Why Interval Exercise Is Special

how interval exercise strengthens your heart

What makes interval exercise special? First, it allows you to break a single stretch of high-intensity exercise into shorter bursts. For instance, you can run 10 minutes at full speed by doing it in ten 1-minute intervals and resting in between. Resting breaks give your body time to remove waste products that can make muscles sluggish, tired, or painful. And even the 1-minute exercise turns on genes that promote the growth of new blood vessels, making blood vessels more flexible. Equally, intensifies the body’s defenses against harmful antioxidants, and eases low-level inflammation.

Working the heart and other muscles hard for brief spurts trains them to use oxygen more efficiently. Likewise conditions them to work through brief periods when the demand for oxygen temporarily outstrips the supply and helps your body create new muscle fibers. In the long term, you’re more active and protected against forces that erode cardiovascular health. Such as the entry of cholesterol into artery walls, the stiffening of arteries, or the accumulation of fat.

Are You Walking or Jogging?

how interval exercise strengthens your heart

How interval exercise strengthens your heart is most easily done on a treadmill, where you can fiddle with the speed of the machine. Then again you can do it whether you are walking, jogging, in a pool, or on a bike ride or cross-country ski outing.

As regards walking, say you usually walk for 30 minutes at a stretch.
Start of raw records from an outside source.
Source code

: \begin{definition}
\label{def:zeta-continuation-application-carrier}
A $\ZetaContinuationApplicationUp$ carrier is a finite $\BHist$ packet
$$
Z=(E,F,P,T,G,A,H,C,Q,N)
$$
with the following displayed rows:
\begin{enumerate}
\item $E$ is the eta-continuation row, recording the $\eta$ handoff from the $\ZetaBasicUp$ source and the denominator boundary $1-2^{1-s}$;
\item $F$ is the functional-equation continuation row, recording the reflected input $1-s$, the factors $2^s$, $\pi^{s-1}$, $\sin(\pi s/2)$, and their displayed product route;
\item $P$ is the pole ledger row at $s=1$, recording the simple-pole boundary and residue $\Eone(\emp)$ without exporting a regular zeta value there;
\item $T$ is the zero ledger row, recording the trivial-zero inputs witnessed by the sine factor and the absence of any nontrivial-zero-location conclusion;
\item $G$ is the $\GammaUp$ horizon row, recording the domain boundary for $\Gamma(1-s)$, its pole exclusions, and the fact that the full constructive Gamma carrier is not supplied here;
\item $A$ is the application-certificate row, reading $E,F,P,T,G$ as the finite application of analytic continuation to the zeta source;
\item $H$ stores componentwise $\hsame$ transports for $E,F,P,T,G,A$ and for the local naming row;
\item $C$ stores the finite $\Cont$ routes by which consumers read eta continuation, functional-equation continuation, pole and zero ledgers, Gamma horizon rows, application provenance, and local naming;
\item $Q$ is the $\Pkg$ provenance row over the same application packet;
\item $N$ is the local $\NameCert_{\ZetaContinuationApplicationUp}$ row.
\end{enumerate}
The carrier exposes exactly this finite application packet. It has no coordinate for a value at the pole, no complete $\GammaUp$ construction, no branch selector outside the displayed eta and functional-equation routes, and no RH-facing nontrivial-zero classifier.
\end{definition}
To add intervals, walk for five minutes to warm up. Then walk as fast as you can, or jog, for one minute. Go back to your usual pace, or even a bit slower, for three minutes. Repeat the fast walking and slower walking cycle five more times. Although the exercise session lasted 30 minutes, you burned more calories than you would have by walking continuously at the same speed. Of course, that is just a start. If you’re in fairly good shape, you can spend more time walking faster or jogging and less time walking or resting.
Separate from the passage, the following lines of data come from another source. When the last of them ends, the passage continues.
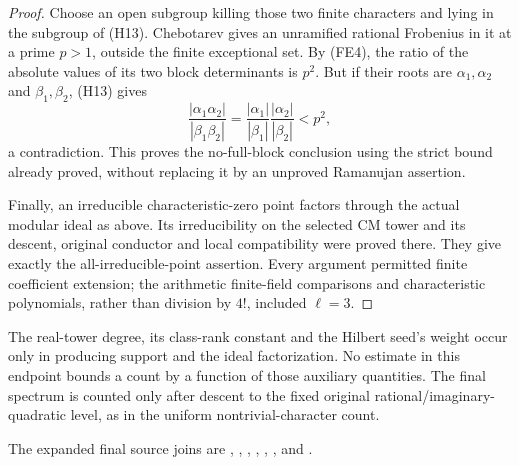 \begin{proof}
Choose an open subgroup killing those two finite characters
and lying in the subgroup of (H13).
Chebotarev gives an unramified rational Frobenius in it at
a prime \(p>1\), outside the finite exceptional set.
By (FE4), the ratio of the absolute values of its two block
determinants is \(p^2\).
But if their roots are \(\alpha_1,\alpha_2\) and
\(\beta_1,\beta_2\), (H13) gives
\[
 \frac{|\alpha_1\alpha_2|}{|\beta_1\beta_2|}
       =\frac{|\alpha_1|}{|\beta_1|}
          \frac{|\alpha_2|}{|\beta_2|}<p^2,
\]
a contradiction. This proves the no-full-block conclusion
using the strict bound already proved, without replacing
it by an unproved Ramanujan assertion.

Finally, an irreducible characteristic-zero point factors
through the actual modular ideal as above.
Its irreducibility on the selected CM tower and its descent,
original conductor and local compatibility were proved
there. They give exactly the all-irreducible-point assertion.
Every argument permitted finite coefficient extension;
the arithmetic finite-field comparisons and characteristic
polynomials, rather than division by \(4!\), included
\(\ell=3\).
\end{proof}

The real-tower degree, its class-rank constant and the Hilbert
seed's weight occur only in producing support and the ideal
factorization. No estimate in this endpoint bounds a count
by a function of those auxiliary quantities.
The final spectrum is counted only after descent to the
fixed original rational/imaginary-quadratic level, as in
the uniform nontrivial-character count.

The expanded final source joins are
,
,
,
, ,
, and
.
And if you’re a jogger, burst out into a sprint now and then. Or if you swim, alternate fast and slow laps. If you bicycle, sprinkle your ride with a few fast finishes.
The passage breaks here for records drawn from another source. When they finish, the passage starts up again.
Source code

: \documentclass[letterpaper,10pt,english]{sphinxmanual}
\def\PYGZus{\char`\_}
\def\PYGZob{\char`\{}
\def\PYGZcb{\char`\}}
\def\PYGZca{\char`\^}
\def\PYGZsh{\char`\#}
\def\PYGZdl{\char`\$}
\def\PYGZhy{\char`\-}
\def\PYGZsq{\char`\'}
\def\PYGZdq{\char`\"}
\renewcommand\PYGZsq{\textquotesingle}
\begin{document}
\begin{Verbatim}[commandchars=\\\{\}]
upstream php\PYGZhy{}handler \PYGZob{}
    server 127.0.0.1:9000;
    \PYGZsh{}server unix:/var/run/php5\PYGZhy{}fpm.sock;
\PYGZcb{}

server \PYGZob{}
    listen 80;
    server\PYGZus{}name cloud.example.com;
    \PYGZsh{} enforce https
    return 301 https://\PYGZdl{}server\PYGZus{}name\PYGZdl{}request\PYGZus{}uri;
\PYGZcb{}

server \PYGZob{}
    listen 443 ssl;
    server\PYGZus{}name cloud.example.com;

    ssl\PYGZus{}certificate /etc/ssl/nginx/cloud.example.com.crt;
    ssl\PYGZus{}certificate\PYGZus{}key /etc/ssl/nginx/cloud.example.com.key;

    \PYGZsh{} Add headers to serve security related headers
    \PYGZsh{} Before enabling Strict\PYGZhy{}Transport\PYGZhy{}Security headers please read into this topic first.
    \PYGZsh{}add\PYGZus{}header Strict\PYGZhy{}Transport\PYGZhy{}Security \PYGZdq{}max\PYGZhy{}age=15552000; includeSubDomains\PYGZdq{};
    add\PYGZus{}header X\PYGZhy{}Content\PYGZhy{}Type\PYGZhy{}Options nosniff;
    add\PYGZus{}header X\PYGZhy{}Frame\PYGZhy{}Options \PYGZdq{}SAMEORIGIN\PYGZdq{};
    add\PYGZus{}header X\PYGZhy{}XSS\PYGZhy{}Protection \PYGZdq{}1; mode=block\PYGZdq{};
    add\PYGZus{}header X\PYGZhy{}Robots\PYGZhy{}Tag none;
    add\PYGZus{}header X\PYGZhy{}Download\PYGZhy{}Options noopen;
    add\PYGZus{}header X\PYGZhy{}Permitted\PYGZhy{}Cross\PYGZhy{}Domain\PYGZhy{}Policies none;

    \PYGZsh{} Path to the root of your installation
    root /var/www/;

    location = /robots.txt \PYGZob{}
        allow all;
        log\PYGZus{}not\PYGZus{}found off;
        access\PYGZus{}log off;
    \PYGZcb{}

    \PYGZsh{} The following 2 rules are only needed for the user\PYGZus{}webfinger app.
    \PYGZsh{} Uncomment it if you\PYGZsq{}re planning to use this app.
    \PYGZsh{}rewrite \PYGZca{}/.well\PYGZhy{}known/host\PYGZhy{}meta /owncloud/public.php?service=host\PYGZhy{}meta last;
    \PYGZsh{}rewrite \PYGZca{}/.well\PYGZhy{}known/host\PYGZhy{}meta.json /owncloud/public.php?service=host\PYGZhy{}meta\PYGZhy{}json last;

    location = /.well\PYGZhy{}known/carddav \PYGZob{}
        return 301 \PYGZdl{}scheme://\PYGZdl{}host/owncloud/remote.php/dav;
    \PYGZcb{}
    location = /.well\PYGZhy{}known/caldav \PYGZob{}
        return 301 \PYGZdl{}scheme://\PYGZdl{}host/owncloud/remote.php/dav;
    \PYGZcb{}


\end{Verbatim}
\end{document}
Resistance Exercise Is Good Too

interval exercise strengthens your heart

To get the most out of exercise, put a little resistance in it by lifting weights, doing push-ups, or engaging in other muscle-building exercises. An update on resistance training, also called strength training, is a perfect mate for aerobic exercise for healthy folks and those with heart disease. In addition to strengthening the heart, resistance training builds bone, helps prevent falls, and makes it easier to do everyday tasks like getting dressed and carrying groceries. Then again in whatever you do, introduce rest time in between.

Plan What Works For You

how interval exercise strengthens your heart

There is no single formula for how long and how hard to exercise or how long and how often to rest. You can set the intervals based on how you feel on a particular day. The main rules that apply are:

  • The high-intensity bursts should last long enough and be energetic enough that you are out of breath. If you monitor your heart rate, it should be more than 80% of your maximum heart rate.
  • Rest periods should be long enough that you are ready to go again. But not so long that your heart slows to its resting rate.
  • Warm up before exercising and cool down afterward.
  • Don’t do interval exercise in the next few days. Let your muscles recuperate in between. Two or three times a week is ideal.

Bottom Line

While exercise adds health benefits beyond what pills alone can achieve, what works for healthy people, may not be best for those affected by heart failure. For example, walking is often perceived as the best cardiovascular exercise. Anyone can do it. It doesn’t need any special equipment. It’s easy on your knees and other joints. It strengthens the heart and lungs and improves the function of blood vessels. That said, interval exercise is not for everyone. Revving the heart rate way up could provoke cardiac arrest or other disasters in people at risk for them. So if you have heart disease, high blood pressure, or other risk factors, check with your doctor before you start interval exercise.